Nucleic Acids Research ◽

10.1093/nar/gkaa751 ◽

2020 ◽

Vol 48 (19) ◽

pp. 11146-11161

Author(s):

Naining Xu ◽

Yingying You ◽

Changdong Liu ◽

Maxim Balasov ◽

Lee Tung Lun ◽

...

Keyword(s):

Dna Replication ◽

Dna Binding ◽

Solution Structure ◽

Origin Recognition Complex ◽

Structural Basis ◽

Dna Replication Origin ◽

Dna Alterations ◽

Replication Initiator ◽

Binding Subunit ◽

Origin Recognition

Abstract The six-subunit origin recognition complex (ORC), a DNA replication initiator, defines the localization of the origins of replication in eukaryotes. The Orc6 subunit is the smallest and the least conserved among ORC subunits. It is required for DNA replication and essential for viability in all species. Orc6 in metazoans carries a structural homology with transcription factor TFIIB and can bind DNA on its own.

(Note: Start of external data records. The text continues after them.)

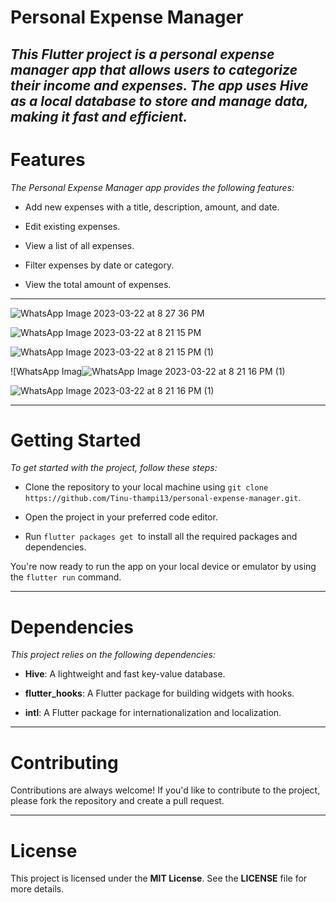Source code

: # Personal Expense Manager
_This Flutter project is a personal expense manager app that allows users to categorize their income and expenses. The app uses Hive as a local database to store and manage data, making it fast and efficient._
--- 
 # Features
_The Personal Expense Manager app provides the following features:_

* Add new expenses with a title, description, amount, and date.

* Edit existing expenses.

* View a list of all expenses.

* Filter expenses by date or category.

* View the total amount of expenses.

 ---
 ![WhatsApp Image 2023-03-22 at 8 27 36 PM](https://user-images.githubusercontent.com/79778565/226945667-291db889-ed2f-4748-909f-bd5fb54f24b6.jpeg)

 ![WhatsApp Image 2023-03-22 at 8 21 15 PM](https://user-images.githubusercontent.com/79778565/226943759-5af93c20-27ed-4423-936a-cf3f7cfb5ffe.jpeg)

![WhatsApp Image 2023-03-22 at 8 21 15 PM (1)](https://user-images.githubusercontent.com/79778565/226943853-affd94ff-98ce-4948-af13-0ba254681255.jpeg)

![WhatsApp Imag![WhatsApp Image 2023-03-22 at 8 21 16 PM (1)](https://user-images.githubusercontent.com/79778565/226943931-f8084d30-f109-4976-9020-68f5353391f6.jpeg)

![WhatsApp Image 2023-03-22 at 8 21 16 PM (1)](https://user-images.githubusercontent.com/79778565/226944216-9e58ce6b-940f-4a38-a085-40f750b83157.jpeg)

 ---
 # Getting Started
_To get started with the project, follow these steps:_

* Clone the repository to your local machine using `git clone https://github.com/Tinu-thampi13/personal-expense-manager.git`.

* Open the project in your preferred code editor.

* Run `flutter packages get `to install all the required packages and dependencies.

You're now ready to run the app on your local device or emulator by using the `flutter run` command.

---
# Dependencies
_This project relies on the following dependencies:_

* **Hive**: A lightweight and fast key-value database.

* **flutter_hooks**: A Flutter package for building widgets with hooks.

* **intl**: A Flutter package for internationalization and localization.
---
# Contributing
Contributions are always welcome! If you'd like to contribute to the project, please fork the repository and create a pull request.

---
# License
This project is licensed under the **MIT License**. See the **LICENSE** file for more details.
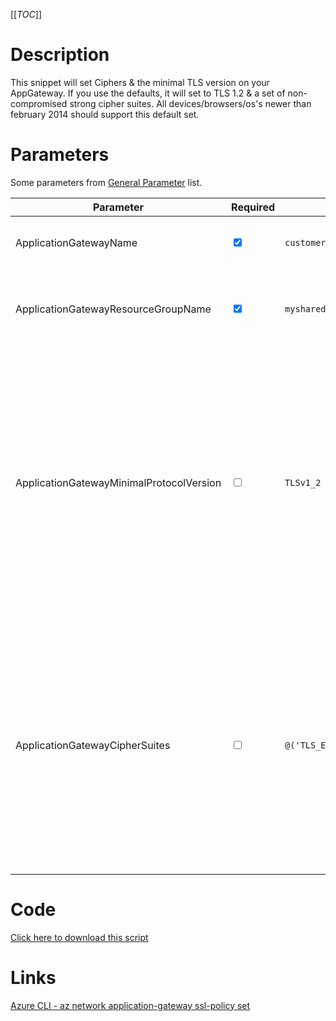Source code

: [[_TOC_]]

# Description
This snippet will set Ciphers & the minimal TLS version on your AppGateway. If you use the defaults, it will set to TLS 1.2 & a set of non-compromised strong cipher suites. All devices/browsers/os's newer than february 2014 should support this default set.

# Parameters
Some parameters from [General Parameter](/Azure/Azure-CLI-Snippets) list.

| Parameter | Required | Example Value | Description |
|--|--|--|--|
| ApplicationGatewayName | <input type='checkbox' checked>  | `customer-appgw-$(Release.EnvironmentName)` | The name to use for this application gateway |
| ApplicationGatewayResourceGroupName | <input type='checkbox' checked> | `myshared-resourcegroup` | The name of the resourcegroup to place this application gateway in. |
| ApplicationGatewayMinimalProtocolVersion | <input type='checkbox'>  | `TLSv1_2` | The minimal TLS version to use. The default is TLS 1.2. It is extremely recommended to use TLS 1.2 or higher at the point of writing. Current options: `TLSv1_0`, `TLSv1_1`, `TLSv1_2`. For all (up-to-date) options use `az network application-gateway ssl-policy list-options`. |
| ApplicationGatewayCipherSuites | <input type='checkbox'>  | `@('TLS_ECDHE_ECDSA_WITH_AES_128_GCM_SHA256','TLS_ECDHE_ECDSA_WITH_AES_256_GCM_SHA384')` | The set of ciphers to be allowed/used on the Application Gateway. This defaults to a set of ciphers which are (at the point of writing this) found secure & non-compromisable. For options, please use `az network application-gateway ssl-policy list-options`. |

# Code
[Click here to download this script](../../../../src/Application-Gateway/Set-Application-Gateway-SSLTLS-Settings.ps1)

# Links

[Azure CLI - az network application-gateway ssl-policy set](https://docs.microsoft.com/en-us/cli/azure/network/application-gateway/ssl-policy?view=azure-cli-latest#az_network_application_gateway_ssl_policy_set)
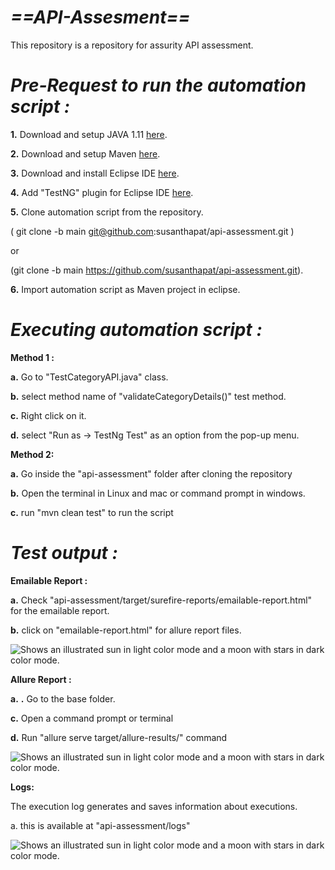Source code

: # *==API-Assesment==*
This repository is a repository for assurity API assessment. 

# *Pre-Request to run the automation script :*
**1.** Download and setup JAVA 1.11 [here](https://www.oracle.com/java/technologies/javase/jdk11-archive-downloads.html).

**2.** Download and setup Maven [here](https://maven.apache.org/download.cgi).


**3.** Download and install Eclipse IDE [here](https://www.eclipse.org/downloads/packages/release/2022-06/r/eclipse-ide-java-developers).

**4.** Add "TestNG" plugin for Eclipse IDE [here](https://marketplace.eclipse.org/content/testng-eclipse).

**5.** Clone automation script from the repository. 

( git clone -b main git@github.com:susanthapat/api-assessment.git ) 

or 

(git clone -b main https://github.com/susanthapat/api-assessment.git).

**6.** Import automation script as Maven project in eclipse.


# *Executing automation script :*


**Method 1 :**

**a.** Go to "TestCategoryAPI.java" class.

**b.** select method name of "validateCategoryDetails()" test method.

**c.** Right click on it.

**d.** select "Run as -> TestNg Test" as an option from the pop-up menu.




**Method 2:**


**a.** Go inside the "api-assessment" folder after cloning the repository

**b.** Open the terminal in Linux and mac or command prompt in windows.

**c.** run "mvn clean test" to run the script






# *Test output :*

**Emailable Report :**

**a.** Check "api-assessment/target/surefire-reports/emailable-report.html" for the emailable report.

**b.** click on  "emailable-report.html" for allure report files.

<picture>
  <source media="(prefers-color-scheme: dark)" srcset="https://github.com/susanthapat/api-assessment/blob/dev/images/Emailable Report.png">
  <source media="(prefers-color-scheme: light)" srcset="https://github.com/susanthapat/api-assessment/blob/dev/images/Emailable Report.png">
    <img alt="Shows an illustrated sun in light color mode and a moon with stars in dark color mode." src="https://github.com/susanthapat/api-assessment/blob/dev/images/Emailable Report.png">
</picture>


**Allure Report :**

**a.**
**.** Go to the base folder.

**c.** Open a command prompt or terminal

**d.** Run "allure serve target/allure-results/" command

<picture>
  <source media="(prefers-color-scheme: dark)" srcset="https://github.com/susanthapat/api-assessment/blob/dev/images/Allure Report.png">
  <source media="(prefers-color-scheme: light)" srcset="https://github.com/susanthapat/api-assessment/blob/dev/images/Allure Report.png">
    <img alt="Shows an illustrated sun in light color mode and a moon with stars in dark color mode." src="https://github.com/susanthapat/api-assessment/blob/dev/images/Allure Report.png">
</picture>



**Logs:**

The execution log generates and saves information about executions.

a. this is available at "api-assessment/logs"

<picture>
  <source media="(prefers-color-scheme: dark)" srcset="https://github.com/susanthapat/api-assessment/blob/dev/images/Execution Log.png">
  <source media="(prefers-color-scheme: light)" srcset="https://github.com/susanthapat/api-assessment/blob/dev/images/Execution Log.png">
    <img alt="Shows an illustrated sun in light color mode and a moon with stars in dark color mode." src="https://github.com/susanthapat/api-assessment/blob/dev/images/Execution Log.png">
</picture>
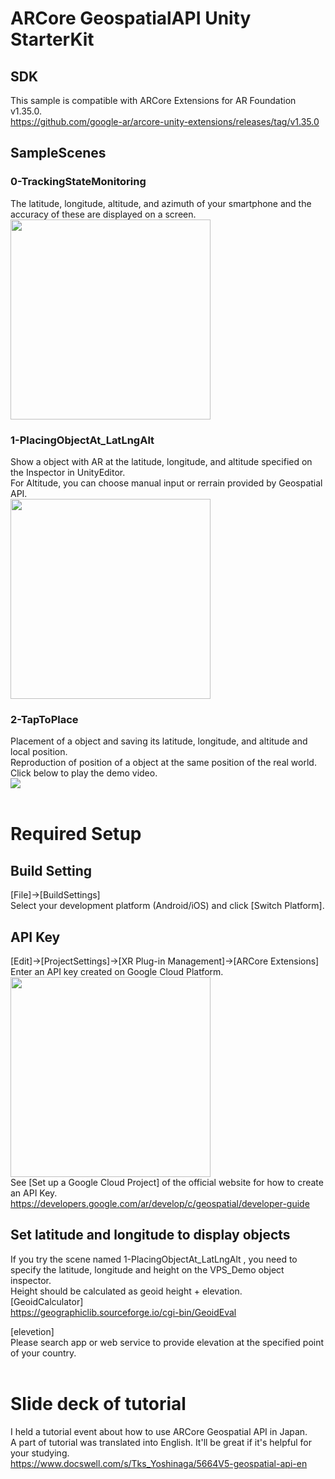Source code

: # ARCore GeospatialAPI Unity StarterKit
## SDK
This sample is compatible with ARCore Extensions for AR Foundation v1.35.0. <br>
https://github.com/google-ar/arcore-unity-extensions/releases/tag/v1.35.0
## SampleScenes
### 0-TrackingStateMonitoring
The latitude, longitude, altitude, and azimuth of your smartphone and the accuracy of these are displayed on a screen.<br>
<img src="https://github.com/TakashiYoshinaga/GeospatialAPI-Unity-StarterKit/raw/AR_Fukuoka-20220604/Materials/0-demo.png" width="320" />

### 1-PlacingObjectAt_LatLngAlt
Show a object with AR at the latitude, longitude, and altitude specified on the Inspector in UnityEditor.<br>
For Altitude, you can choose manual input or rerrain provided by Geospatial API.<br>
<img src="https://github.com/TakashiYoshinaga/GeospatialAPI-Unity-StarterKit/raw/AR_Fukuoka-20220604/Materials/1-demo.png" width="320" />

### 2-TapToPlace
Placement of a object and saving its latitude, longitude, and altitude and local position.<br>
Reproduction of position of a object at the same position of the real world.<br>
Click below to play the demo video.<br>
[![](https://img.youtube.com/vi/2O2_O5hTguc/0.jpg)](https://www.youtube.com/watch?v=2O2_O5hTguc)
<br><br>

# Required Setup
## Build Setting
[File]->[BuildSettings]
<br>
Select your development platform (Android/iOS) and click [Switch Platform].
<br>
## API Key
[Edit]->[ProjectSettings]->[XR Plug-in Management]->[ARCore Extensions]
<br>
Enter an API key created on Google Cloud Platform.
<br>
<img src="https://github.com/TakashiYoshinaga/GeospatialAPI-Unity-StarterKit/raw/AR_Fukuoka-20220604/Materials/api.png" width="320" />
<br>
See [Set up a Google Cloud Project] of the official website for how to create an API Key.
<br>
https://developers.google.com/ar/develop/c/geospatial/developer-guide
<br>

## Set latitude and longitude to display objects
If you try the scene named 1-PlacingObjectAt_LatLngAlt , you need to specify the latitude, longitude and height on the VPS_Demo object inspector.<br>
Height should be calculated as geoid height + elevation.<br>
[GeoidCalculator]<br>
https://geographiclib.sourceforge.io/cgi-bin/GeoidEval

[elevetion]<br>
Please search app or web service to provide elevation at the specified point of your country.
<br><br>

# Slide deck of tutorial
I held a tutorial event about how to use ARCore Geospatial API in Japan.<br>
A part of tutorial was translated into English. It'll be great if it's helpful for your studying.<br>
https://www.docswell.com/s/Tks_Yoshinaga/5664V5-geospatial-api-en

<br><br>
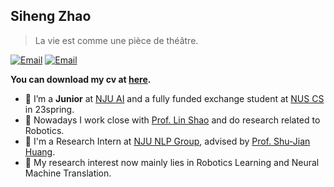 </a>

## Siheng Zhao


> La vie est comme une pièce de théâtre.

[![Email](https://img.shields.io/badge/-zhaosh@smail.nju.edu.cn-911318?style=flat-square&logo=Mail.RU&logoColor=white&labelColor=c14438)](mailto:zhaosh@smail.nju.edu.cn)
[![Email](https://img.shields.io/badge/-zhaosiheng@u.nus.edu-911318?style=flat-square&logo=Mail.RU&logoColor=white&labelColor=c14438)](mailto:zhaosiheng@u.nus.edu)

**You can download my cv at [here](https://hilbert-johnson.github.io/files/cv.pdf).**

- 🔭 I’m a **Junior** at [NJU AI](https://ai.nju.edu.cn) and a fully funded exchange student at [NUS CS](https://www.comp.nus.edu.sg/cs/) in 23spring.
- 🤩 Nowadays I work close with [Prof. Lin Shao](https://linsats.github.io/) and do research related to Robotics.
- 🌱 I'm a Research Intern at [NJU NLP Group](http://nlp.nju.edu.cn/homepage/), advised by [Prof. Shu-Jian Huang](http://nlp.nju.edu.cn/huangsj/).
- 🤔 My research interest now mainly lies in Robotics Learning and Neural Machine Translation.
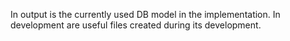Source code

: In output is the currently used DB model in the implementation.
In development are useful files created during its development.
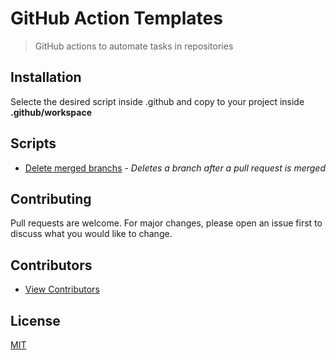 # GitHub Action Templates

 > GitHub actions to automate tasks in repositories

## Installation

Selecte the desired script inside .github and copy to your project inside __.github/workspace__

## Scripts

- [Delete merged branchs](./docs/delete-merged-branch-config.md) - _Deletes a branch after a pull request is merged_

## Contributing

Pull requests are welcome. For major changes, please open an issue first to discuss what you would like to change.

## Contributors

- [View Contributors](https://github.com/the-unicorns/eslint-shareable-config/graphs/contributors)

## License

[MIT](LICENSE)
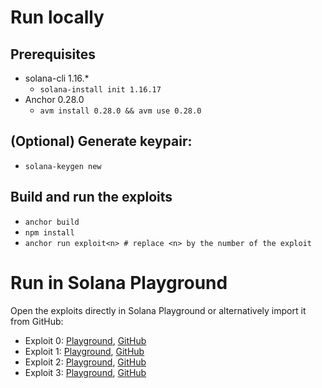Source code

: # Run locally
## Prerequisites
- solana-cli 1.16.*
    - `solana-install init 1.16.17`
- Anchor 0.28.0
    - `avm install 0.28.0 && avm use 0.28.0`

## (Optional) Generate keypair:
- `solana-keygen new`

## Build and run the exploits
- `anchor build`
- `npm install`
- `anchor run exploit<n> # replace <n> by the number of the exploit`

# Run in Solana Playground
Open the exploits directly in Solana Playground or alternatively import it from GitHub:
- Exploit 0: [Playground](https://beta.solpg.io/651aa5b1fb53fa325bfd0bce), [GitHub](https://github.com/Ackee-Blockchain/solpg-exploit0)
- Exploit 1: [Playground](https://beta.solpg.io/651aab38fb53fa325bfd0bcf), [GitHub](https://github.com/Ackee-Blockchain/solpg-exploit1)
- Exploit 2: [Playground](https://beta.solpg.io/651aac76fb53fa325bfd0bd2), [GitHub](https://github.com/Ackee-Blockchain/solpg-exploit2)
- Exploit 3: [Playground](https://beta.solpg.io/651aab79fb53fa325bfd0bd0), [GitHub](https://github.com/Ackee-Blockchain/solpg-exploit3)
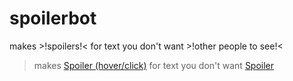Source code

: # spoilerbot
makes >!spoilers!< for text you don't want >!other people to see!<

> makes [Spoiler (hover/click)](https://spoilerbot.page.link/81nF "spoilers") for text you don't want [Spoiler](https://spoilerbot.page.link/hJJ9 "other people to see")
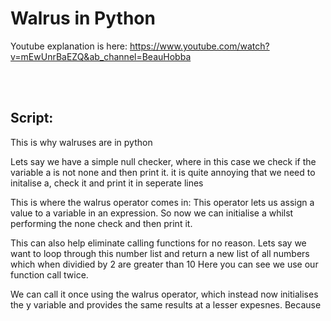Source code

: # Walrus in Python

Youtube explanation is here: https://www.youtube.com/watch?v=mEwUnrBaEZQ&ab_channel=BeauHobba

<br>
<br>

## Script:
This is why walruses are in python

Lets say we have a simple null checker, where in this case we check if the variable a is not none and then print it.
it is quite annoying that we need to initalise a, check it and print it in seperate lines

This is where the walrus operator comes in:
This operator lets us assign a value to a variable in an expression.
So now we can initialise a whilst performing the none check and then print it.


This can also help eliminate calling functions for no reason.
Lets say we want to loop through this number list and return a new list of all numbers which when dividied by 2 are greater than 10
Here you can  see we use our function call twice.

We can call it once using the walrus operator, which instead now initialises the y variable and provides the same results at a lesser expesnes. Because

Here, we report a solution structure of the full-length human Orc6 (HsOrc6) alone and in a complex with DNA. We further showed that human Orc6 is composed of three independent domains: N-terminal, middle and C-terminal (HsOrc6-N, HsOrc6-M and HsOrc6-C). We also identified a distinct DNA-binding domain of human Orc6, named as HsOrc6-DBD. The detailed analysis of the structure revealed novel amino acid clusters important for the interaction with DNA. Alterations of these amino acids abolish DNA-binding ability of Orc6 and result in reduced levels of DNA replication. We propose that Orc6 is a DNA-binding subunit of human/metazoan ORC and may play roles in targeting, positioning and assembling the functional ORC at the origins.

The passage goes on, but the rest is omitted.